━━━━━ Data shown ━━━━━

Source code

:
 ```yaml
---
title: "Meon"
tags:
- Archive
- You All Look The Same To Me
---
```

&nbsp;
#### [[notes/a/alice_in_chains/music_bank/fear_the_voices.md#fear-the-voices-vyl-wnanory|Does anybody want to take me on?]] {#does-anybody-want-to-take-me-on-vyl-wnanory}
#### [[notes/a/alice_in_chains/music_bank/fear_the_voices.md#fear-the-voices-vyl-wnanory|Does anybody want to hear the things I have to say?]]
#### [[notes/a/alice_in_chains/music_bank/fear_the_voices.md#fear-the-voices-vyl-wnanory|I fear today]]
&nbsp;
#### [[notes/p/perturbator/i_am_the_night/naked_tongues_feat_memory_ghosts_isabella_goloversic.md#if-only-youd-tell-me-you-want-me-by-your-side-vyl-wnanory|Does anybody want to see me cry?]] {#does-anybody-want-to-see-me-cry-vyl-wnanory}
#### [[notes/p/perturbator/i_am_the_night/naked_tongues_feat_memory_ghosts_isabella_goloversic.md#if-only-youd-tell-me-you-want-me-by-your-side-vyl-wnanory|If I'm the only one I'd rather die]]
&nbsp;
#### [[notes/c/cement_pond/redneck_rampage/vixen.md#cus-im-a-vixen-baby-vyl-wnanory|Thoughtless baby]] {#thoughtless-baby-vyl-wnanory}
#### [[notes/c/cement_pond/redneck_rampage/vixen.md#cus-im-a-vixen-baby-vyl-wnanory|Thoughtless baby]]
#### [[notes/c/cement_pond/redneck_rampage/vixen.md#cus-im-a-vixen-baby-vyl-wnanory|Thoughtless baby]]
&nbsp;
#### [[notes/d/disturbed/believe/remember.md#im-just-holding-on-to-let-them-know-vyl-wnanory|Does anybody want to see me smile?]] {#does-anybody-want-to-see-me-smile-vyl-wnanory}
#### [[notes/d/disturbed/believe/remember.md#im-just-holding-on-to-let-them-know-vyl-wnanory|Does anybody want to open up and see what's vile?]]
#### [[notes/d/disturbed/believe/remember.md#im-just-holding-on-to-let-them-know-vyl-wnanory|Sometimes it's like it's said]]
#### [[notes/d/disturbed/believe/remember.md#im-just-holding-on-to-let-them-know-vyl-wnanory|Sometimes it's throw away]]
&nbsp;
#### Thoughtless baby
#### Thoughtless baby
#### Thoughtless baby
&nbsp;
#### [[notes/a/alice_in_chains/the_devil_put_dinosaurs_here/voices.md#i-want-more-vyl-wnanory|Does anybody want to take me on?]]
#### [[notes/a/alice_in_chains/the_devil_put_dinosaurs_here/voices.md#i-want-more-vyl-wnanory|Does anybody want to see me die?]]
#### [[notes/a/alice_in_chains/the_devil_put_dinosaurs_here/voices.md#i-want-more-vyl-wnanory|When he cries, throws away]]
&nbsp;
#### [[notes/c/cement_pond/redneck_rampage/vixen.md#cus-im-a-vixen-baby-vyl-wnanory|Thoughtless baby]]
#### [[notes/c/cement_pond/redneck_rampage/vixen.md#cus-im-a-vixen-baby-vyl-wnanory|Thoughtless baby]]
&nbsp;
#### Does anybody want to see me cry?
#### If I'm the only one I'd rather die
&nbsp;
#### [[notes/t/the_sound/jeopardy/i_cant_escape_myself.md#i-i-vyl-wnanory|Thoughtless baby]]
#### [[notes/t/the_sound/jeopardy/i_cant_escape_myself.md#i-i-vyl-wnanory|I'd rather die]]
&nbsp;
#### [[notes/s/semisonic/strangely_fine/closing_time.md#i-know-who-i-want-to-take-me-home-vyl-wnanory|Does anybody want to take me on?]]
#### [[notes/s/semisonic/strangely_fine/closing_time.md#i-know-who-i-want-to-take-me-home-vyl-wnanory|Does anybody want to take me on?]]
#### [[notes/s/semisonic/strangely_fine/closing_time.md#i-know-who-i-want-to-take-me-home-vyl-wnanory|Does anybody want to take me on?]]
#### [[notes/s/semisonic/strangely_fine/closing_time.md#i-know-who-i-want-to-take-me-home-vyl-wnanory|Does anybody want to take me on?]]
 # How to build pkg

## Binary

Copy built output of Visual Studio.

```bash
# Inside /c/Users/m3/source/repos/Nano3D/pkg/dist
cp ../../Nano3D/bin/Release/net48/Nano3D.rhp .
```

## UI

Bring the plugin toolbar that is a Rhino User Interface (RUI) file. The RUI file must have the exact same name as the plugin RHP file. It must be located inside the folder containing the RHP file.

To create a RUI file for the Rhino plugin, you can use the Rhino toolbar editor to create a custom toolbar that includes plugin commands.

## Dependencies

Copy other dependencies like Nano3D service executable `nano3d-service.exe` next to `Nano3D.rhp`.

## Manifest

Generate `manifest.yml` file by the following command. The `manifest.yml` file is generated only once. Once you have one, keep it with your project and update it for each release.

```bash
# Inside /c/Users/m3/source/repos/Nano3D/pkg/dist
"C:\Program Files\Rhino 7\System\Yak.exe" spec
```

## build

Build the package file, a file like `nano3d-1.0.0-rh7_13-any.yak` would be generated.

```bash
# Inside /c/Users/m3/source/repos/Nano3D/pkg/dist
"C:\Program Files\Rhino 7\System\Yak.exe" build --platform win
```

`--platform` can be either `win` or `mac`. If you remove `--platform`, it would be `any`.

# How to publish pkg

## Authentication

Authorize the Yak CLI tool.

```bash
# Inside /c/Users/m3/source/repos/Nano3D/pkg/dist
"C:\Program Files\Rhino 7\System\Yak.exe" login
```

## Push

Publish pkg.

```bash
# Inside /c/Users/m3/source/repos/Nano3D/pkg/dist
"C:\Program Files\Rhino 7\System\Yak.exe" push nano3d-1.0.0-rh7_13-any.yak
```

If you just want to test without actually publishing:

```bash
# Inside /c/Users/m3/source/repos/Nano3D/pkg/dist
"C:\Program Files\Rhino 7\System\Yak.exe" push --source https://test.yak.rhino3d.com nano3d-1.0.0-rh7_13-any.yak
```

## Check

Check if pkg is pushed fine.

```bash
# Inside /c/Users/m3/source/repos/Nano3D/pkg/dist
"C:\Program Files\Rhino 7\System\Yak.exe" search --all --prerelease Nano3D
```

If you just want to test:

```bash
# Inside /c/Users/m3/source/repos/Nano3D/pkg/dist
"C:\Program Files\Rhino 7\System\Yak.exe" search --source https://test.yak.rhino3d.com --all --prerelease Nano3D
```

━━━━━

* [Task prompt]
Using the records above, find and show each line with the string "have".

* [Answer to this task]
#### [[notes/a/alice_in_chains/music_bank/fear_the_voices.md#fear-the-voices-vyl-wnanory|Does anybody want to hear the things I have to say?]]
Bring the plugin toolbar that is a Rhino User Interface (RUI) file. The RUI file must have the exact same name as the plugin RHP file. It must be located inside the folder containing the RHP file.
Generate `manifest.yml` file by the following command. The `manifest.yml` file is generated only once. Once you have one, keep it with your project and update it for each release.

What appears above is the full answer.